Exercise requirements
An exact transcription of all the records below is required, without any images.

Records shown

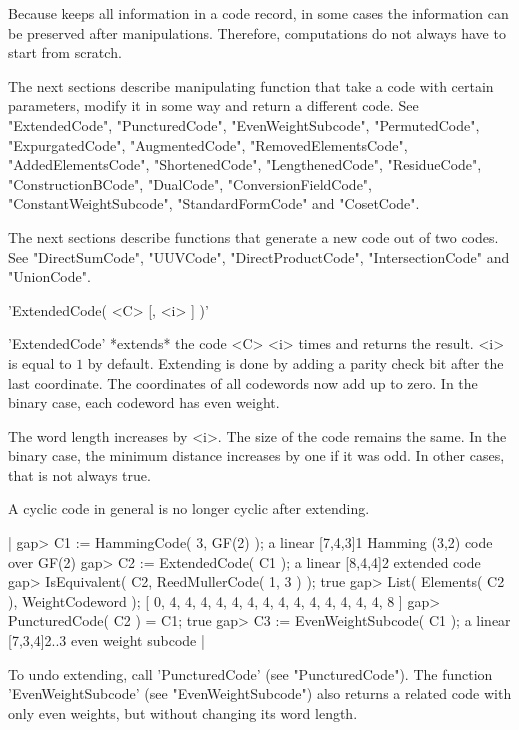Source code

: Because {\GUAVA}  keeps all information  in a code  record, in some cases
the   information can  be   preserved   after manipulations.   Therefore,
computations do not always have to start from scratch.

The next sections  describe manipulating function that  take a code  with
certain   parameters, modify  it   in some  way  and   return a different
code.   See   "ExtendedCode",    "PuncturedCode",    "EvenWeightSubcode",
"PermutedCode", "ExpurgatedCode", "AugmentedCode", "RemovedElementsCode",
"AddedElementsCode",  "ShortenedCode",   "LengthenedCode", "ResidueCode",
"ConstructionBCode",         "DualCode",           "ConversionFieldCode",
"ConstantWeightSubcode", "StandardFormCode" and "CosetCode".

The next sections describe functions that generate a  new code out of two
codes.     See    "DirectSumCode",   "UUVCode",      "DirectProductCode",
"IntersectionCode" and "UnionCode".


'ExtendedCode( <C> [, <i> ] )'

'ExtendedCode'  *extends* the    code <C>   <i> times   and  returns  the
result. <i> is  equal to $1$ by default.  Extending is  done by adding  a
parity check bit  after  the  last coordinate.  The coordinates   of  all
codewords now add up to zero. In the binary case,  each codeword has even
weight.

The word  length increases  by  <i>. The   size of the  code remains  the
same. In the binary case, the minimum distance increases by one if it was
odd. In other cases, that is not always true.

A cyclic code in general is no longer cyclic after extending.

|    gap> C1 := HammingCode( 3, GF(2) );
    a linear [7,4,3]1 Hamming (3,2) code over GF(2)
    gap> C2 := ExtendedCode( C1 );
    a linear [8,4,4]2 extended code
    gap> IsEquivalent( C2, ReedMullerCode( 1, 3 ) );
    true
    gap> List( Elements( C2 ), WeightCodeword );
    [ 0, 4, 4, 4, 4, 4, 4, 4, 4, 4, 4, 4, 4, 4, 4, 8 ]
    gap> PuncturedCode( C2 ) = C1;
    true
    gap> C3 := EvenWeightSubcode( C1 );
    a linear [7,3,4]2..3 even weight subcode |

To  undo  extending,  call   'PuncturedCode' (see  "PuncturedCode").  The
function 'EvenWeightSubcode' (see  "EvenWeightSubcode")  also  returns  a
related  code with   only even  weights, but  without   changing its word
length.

Result below
Source code

: Because {\GUAVA}  keeps all information  in a code  record, in some cases
the   information can  be   preserved   after manipulations.   Therefore,
computations do not always have to start from scratch.

The next sections  describe manipulating function that  take a code  with
certain   parameters, modify  it   in some  way  and   return a different
code.   See   "ExtendedCode",    "PuncturedCode",    "EvenWeightSubcode",
"PermutedCode", "ExpurgatedCode", "AugmentedCode", "RemovedElementsCode",
"AddedElementsCode",  "ShortenedCode",   "LengthenedCode", "ResidueCode",
"ConstructionBCode",         "DualCode",           "ConversionFieldCode",
"ConstantWeightSubcode", "StandardFormCode" and "CosetCode".

The next sections describe functions that generate a  new code out of two
codes.     See    "DirectSumCode",   "UUVCode",      "DirectProductCode",
"IntersectionCode" and "UnionCode".


'ExtendedCode( <C> [, <i> ] )'

'ExtendedCode'  *extends* the    code <C>   <i> times   and  returns  the
result. <i> is  equal to $1$ by default.  Extending is  done by adding  a
parity check bit  after  the  last coordinate.  The coordinates   of  all
codewords now add up to zero. In the binary case,  each codeword has even
weight.

The word  length increases  by  <i>. The   size of the  code remains  the
same. In the binary case, the minimum distance increases by one if it was
odd. In other cases, that is not always true.

A cyclic code in general is no longer cyclic after extending.

|    gap> C1 := HammingCode( 3, GF(2) );
    a linear [7,4,3]1 Hamming (3,2) code over GF(2)
    gap> C2 := ExtendedCode( C1 );
    a linear [8,4,4]2 extended code
    gap> IsEquivalent( C2, ReedMullerCode( 1, 3 ) );
    true
    gap> List( Elements( C2 ), WeightCodeword );
    [ 0, 4, 4, 4, 4, 4, 4, 4, 4, 4, 4, 4, 4, 4, 4, 8 ]
    gap> PuncturedCode( C2 ) = C1;
    true
    gap> C3 := EvenWeightSubcode( C1 );
    a linear [7,3,4]2..3 even weight subcode |

To  undo  extending,  call   'PuncturedCode' (see  "PuncturedCode").  The
function 'EvenWeightSubcode' (see  "EvenWeightSubcode")  also  returns  a
related  code with   only even  weights, but  without   changing its word
length.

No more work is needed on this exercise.